**Problem description:** For this exercise, reproduce the records exactly as they stand and do not carry any images over.

Collected data
# # # # # # #

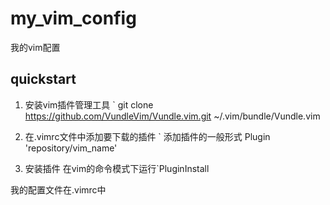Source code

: # my_vim_config
我的vim配置

## quickstart
1. 安装vim插件管理工具
` git clone https://github.com/VundleVim/Vundle.vim.git ~/.vim/bundle/Vundle.vim

2. 在.vimrc文件中添加要下载的插件
` 添加插件的一般形式 Plugin 'repository/vim_name'

3. 安装插件
在vim的命令模式下运行`PluginInstall

我的配置文件在.vimrc中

# # # # # # #

**Expected output:**
Source code

: # my_vim_config
我的vim配置

## quickstart
1. 安装vim插件管理工具
` git clone https://github.com/VundleVim/Vundle.vim.git ~/.vim/bundle/Vundle.vim

2. 在.vimrc文件中添加要下载的插件
` 添加插件的一般形式 Plugin 'repository/vim_name'

3. 安装插件
在vim的命令模式下运行`PluginInstall

我的配置文件在.vimrc中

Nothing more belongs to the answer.